By Olivia Miller
The start to my four-day Labor Day weekend was an early and frightening one. At 4:21 a.m. Friday the K-State Alerts system sent out a message that a possible armed suspect was last seen on the south side of campus. Throughout the early morning students, faculty, staff and parents received these messages and after two hours our campus was officially put under a campus lockdown. Thankfully, I was home in Olathe Friday morning,but still anxious and worried. I was calm until the words “campus lockdown” came through, as that is when my mind started thinking the worst, and how would I react to a more serious situation?
When the words “campus lockdown” came through my phone I immediately began thinking about campus shootings, even though the situation was not that of a campus shooting. Despite this I could not stop thinking about the Columbine shooting, practicing code red alerts in my elementary school, watching the reports of the Virginia Tech shooting, and packing up for Winter Break while watching news coverage of Sandy Hook Elementary School. Just last week Cassidy wrote about how her institution was directly affected by a shooting. So no, Kansas State was not under a campus lockdown for a shooting, but an armed suspect was in the vicinity and our campus safety was threatened.
Just two days before this lockdown I was tagging along on a campus walking tour, and both campus safety and the safety of Manhattan was mentioned by the tour guide. Of course, you never think that something bad could happen to your campus – which is why safety procedures are put in place and acted upon when needed. The communication from our University President and from Housing and Dining Services were orderly and consistent via various outlets throughout the morning until the all clear was given shortly before 9:30 a.m. I was proud and impressed with how the situation was handled at all levels, but hope that I never have to experience something like this again.

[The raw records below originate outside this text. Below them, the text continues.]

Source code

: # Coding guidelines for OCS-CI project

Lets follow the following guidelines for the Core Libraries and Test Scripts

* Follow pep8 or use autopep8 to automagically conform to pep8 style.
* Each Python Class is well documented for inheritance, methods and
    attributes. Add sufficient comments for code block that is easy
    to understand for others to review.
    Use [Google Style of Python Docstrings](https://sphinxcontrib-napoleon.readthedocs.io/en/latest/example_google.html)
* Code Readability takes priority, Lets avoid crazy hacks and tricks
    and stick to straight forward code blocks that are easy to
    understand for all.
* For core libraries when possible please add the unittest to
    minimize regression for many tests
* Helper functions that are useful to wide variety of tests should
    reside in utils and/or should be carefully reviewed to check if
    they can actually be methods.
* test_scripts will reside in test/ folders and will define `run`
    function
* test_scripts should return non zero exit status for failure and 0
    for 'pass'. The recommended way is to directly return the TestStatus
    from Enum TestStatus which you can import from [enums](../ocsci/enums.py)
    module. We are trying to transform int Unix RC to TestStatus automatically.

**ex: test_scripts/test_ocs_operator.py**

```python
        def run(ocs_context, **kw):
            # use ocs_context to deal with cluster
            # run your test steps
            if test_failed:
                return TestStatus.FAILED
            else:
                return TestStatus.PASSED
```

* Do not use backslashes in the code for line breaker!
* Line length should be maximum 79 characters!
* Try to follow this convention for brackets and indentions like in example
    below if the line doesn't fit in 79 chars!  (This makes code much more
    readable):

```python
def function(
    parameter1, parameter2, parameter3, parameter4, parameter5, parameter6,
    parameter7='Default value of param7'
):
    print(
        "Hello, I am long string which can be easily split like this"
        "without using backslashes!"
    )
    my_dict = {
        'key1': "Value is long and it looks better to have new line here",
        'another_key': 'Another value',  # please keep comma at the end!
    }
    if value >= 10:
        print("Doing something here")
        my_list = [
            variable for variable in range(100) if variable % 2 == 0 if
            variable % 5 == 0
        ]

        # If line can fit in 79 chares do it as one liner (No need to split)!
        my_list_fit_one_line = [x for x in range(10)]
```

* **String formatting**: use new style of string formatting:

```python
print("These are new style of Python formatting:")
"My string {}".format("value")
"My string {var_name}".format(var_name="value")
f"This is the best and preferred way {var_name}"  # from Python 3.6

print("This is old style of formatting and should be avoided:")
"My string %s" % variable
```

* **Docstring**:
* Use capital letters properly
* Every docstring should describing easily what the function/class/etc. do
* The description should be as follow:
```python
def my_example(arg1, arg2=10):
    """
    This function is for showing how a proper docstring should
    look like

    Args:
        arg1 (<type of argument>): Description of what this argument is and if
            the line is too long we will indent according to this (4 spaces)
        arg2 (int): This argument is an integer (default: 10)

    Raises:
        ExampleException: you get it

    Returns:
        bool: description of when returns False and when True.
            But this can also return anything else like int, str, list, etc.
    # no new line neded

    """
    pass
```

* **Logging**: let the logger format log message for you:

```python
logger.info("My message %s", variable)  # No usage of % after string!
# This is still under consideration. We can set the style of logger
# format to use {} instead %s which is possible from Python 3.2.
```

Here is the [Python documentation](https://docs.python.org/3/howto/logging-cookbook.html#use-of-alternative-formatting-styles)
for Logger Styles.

This brings me to the importance of emergency response and management, and how we as student affairs professionals should be trained throughout the academic year so that we are not caught off guard during an emergency. Last semester in our Principles of College Student Personnel Services course, one class was dedicated to emergency response and management, and I quickly found myself concerned with the lack of ongoing training or awareness. While our class session that day was informative both in resources and a visit from a representative from the Office of Student Life, I still felt unprepared. Yet, is one ever truly prepared for the worst? In any emergency I would argue no, and we simply have to have a clear and level head and demonstrate the leadership necessary for the safety of our school. And, from what I saw in the safety of my home Friday morning, K-State leadership did just that during those frightening five hours. I hope that anyone who reads this will not have to experience an emergency situation such as this, but I do hope that it has gotten readers thinking about their role and their campus procedures if it were necessary.